[WHAT TO DO]: Locate each line of the material that contains "from", then return it.

Segment Start: RAW DATA

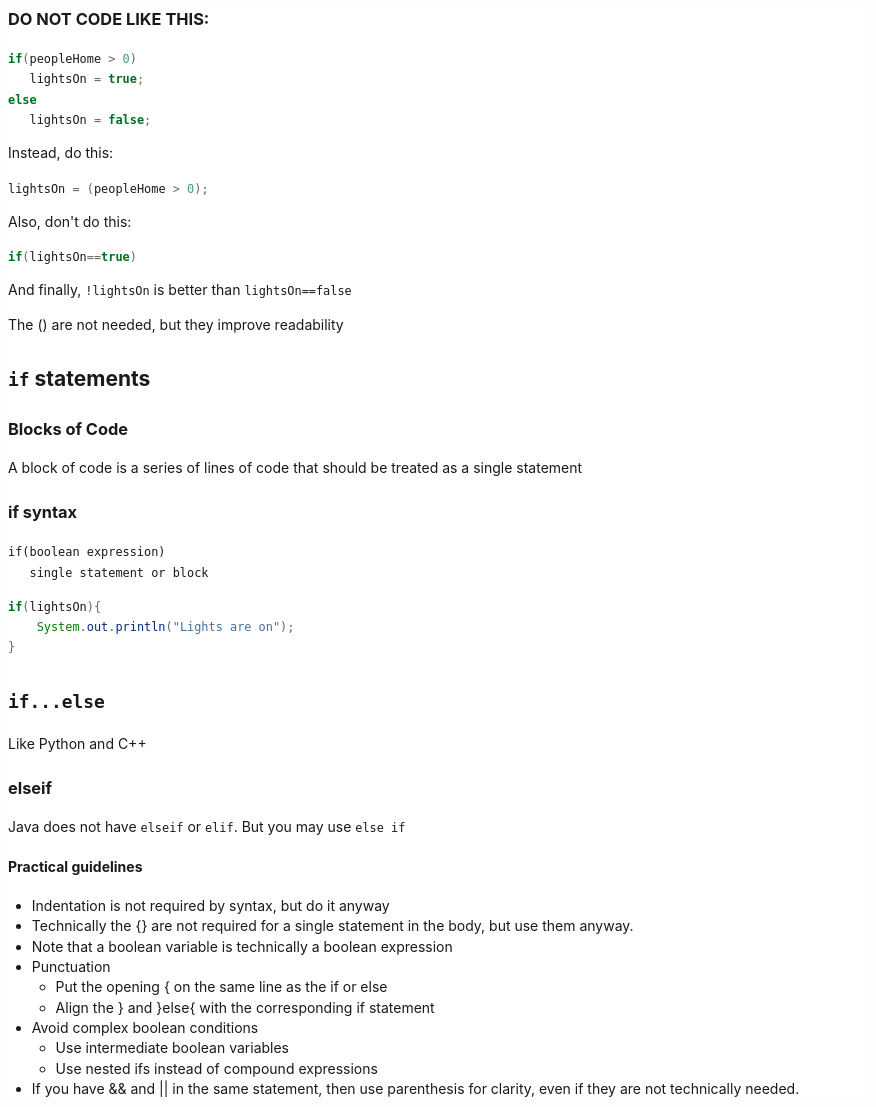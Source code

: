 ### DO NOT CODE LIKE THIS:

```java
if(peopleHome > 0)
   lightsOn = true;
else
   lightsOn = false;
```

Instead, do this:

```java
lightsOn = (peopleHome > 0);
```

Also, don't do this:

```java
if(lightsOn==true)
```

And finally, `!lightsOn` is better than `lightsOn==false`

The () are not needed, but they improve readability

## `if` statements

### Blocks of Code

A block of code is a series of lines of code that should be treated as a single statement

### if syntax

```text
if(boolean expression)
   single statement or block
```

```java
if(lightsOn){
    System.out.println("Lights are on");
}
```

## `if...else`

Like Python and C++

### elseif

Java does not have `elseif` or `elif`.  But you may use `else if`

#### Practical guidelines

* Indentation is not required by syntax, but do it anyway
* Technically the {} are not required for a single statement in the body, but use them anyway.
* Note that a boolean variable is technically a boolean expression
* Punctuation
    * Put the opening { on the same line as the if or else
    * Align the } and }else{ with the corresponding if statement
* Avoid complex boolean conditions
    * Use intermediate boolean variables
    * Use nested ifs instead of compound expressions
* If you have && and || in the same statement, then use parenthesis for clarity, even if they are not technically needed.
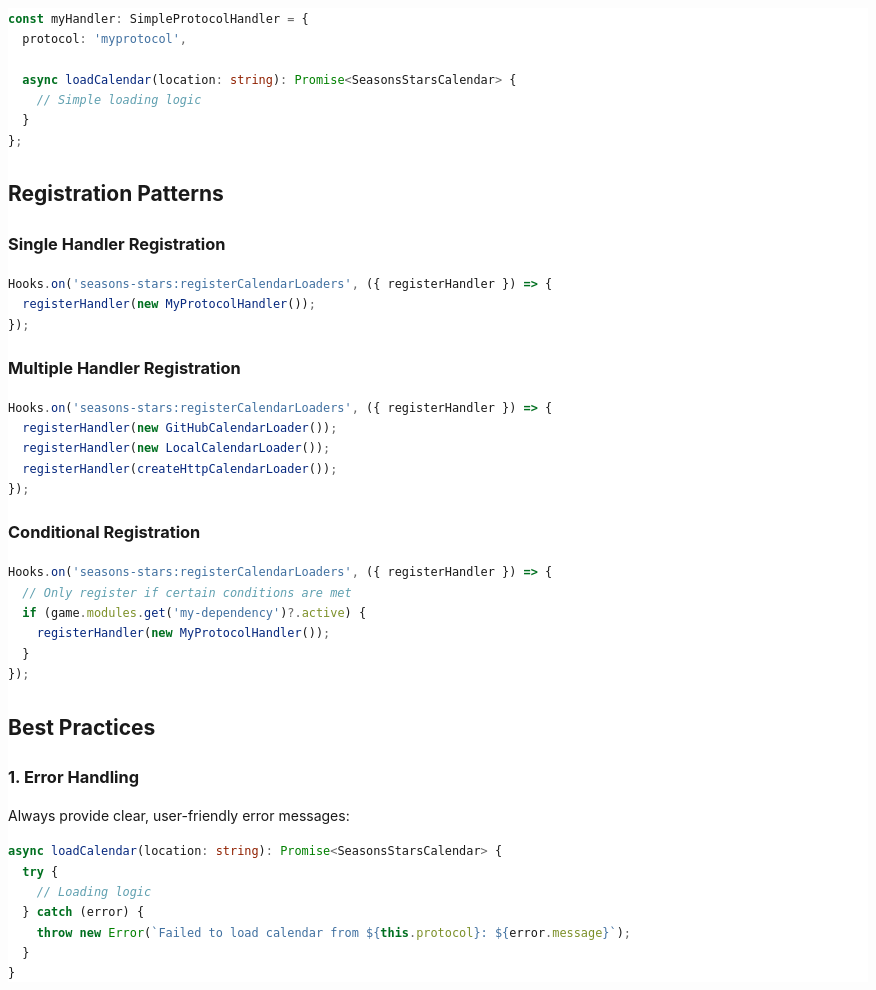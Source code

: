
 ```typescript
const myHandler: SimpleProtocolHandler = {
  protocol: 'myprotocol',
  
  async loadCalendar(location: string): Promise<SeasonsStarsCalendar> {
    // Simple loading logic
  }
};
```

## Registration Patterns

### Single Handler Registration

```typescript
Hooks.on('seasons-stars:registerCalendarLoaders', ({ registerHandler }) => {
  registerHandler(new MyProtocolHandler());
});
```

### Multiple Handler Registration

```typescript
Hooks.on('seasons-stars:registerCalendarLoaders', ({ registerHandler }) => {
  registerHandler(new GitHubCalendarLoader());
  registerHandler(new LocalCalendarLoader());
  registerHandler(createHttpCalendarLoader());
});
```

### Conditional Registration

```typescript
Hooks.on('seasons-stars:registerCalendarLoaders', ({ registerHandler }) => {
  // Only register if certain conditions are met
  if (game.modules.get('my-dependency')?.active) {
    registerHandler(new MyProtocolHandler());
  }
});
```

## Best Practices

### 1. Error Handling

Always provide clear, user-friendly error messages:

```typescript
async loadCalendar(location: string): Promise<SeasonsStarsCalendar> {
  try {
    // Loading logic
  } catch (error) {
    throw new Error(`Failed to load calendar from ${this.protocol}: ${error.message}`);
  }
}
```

Segment End: RAW DATA
Segment Start: RAW DATA

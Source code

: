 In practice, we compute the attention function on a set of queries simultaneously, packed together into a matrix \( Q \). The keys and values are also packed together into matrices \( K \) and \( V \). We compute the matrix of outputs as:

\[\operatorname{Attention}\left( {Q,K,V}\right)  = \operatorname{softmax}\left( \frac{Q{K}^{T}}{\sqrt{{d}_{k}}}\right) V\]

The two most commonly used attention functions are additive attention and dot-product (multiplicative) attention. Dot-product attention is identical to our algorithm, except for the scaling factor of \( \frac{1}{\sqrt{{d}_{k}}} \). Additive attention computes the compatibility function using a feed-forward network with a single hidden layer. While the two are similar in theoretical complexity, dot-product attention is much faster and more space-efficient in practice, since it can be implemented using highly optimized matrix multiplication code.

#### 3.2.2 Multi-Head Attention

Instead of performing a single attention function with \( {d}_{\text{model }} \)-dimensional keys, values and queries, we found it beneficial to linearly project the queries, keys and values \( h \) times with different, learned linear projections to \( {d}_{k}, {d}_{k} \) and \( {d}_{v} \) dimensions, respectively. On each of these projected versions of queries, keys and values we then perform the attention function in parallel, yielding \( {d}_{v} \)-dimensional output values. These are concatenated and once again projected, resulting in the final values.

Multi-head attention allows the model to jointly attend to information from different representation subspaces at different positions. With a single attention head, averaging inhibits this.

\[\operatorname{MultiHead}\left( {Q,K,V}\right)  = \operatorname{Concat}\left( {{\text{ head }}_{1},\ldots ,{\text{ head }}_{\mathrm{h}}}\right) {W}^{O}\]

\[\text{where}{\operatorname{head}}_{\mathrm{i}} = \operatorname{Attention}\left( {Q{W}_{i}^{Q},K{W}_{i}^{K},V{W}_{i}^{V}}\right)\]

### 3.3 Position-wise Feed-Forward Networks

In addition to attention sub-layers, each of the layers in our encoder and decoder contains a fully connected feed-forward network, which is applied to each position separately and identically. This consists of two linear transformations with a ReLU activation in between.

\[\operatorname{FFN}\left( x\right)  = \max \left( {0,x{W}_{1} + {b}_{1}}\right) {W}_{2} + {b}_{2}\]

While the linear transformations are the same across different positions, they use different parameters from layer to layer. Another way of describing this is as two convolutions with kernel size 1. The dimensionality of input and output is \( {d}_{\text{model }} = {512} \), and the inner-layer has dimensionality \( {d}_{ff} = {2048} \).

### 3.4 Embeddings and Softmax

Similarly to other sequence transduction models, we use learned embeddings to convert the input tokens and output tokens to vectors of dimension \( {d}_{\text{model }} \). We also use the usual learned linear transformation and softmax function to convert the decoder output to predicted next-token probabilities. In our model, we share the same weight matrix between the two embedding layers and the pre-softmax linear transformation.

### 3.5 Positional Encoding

Segment End: RAW DATA

[EXERCISE RESULT]:
    throw new Error(`Failed to load calendar from ${this.protocol}: ${error.message}`);
Multi-head attention allows the model to jointly attend to information from different representation subspaces at different positions. With a single attention head, averaging inhibits this.
While the linear transformations are the same across different positions, they use different parameters from layer to layer. Another way of describing this is as two convolutions with kernel size 1. The dimensionality of input and output is \( {d}_{\text{model }} = {512} \), and the inner-layer has dimensionality \( {d}_{ff} = {2048} \).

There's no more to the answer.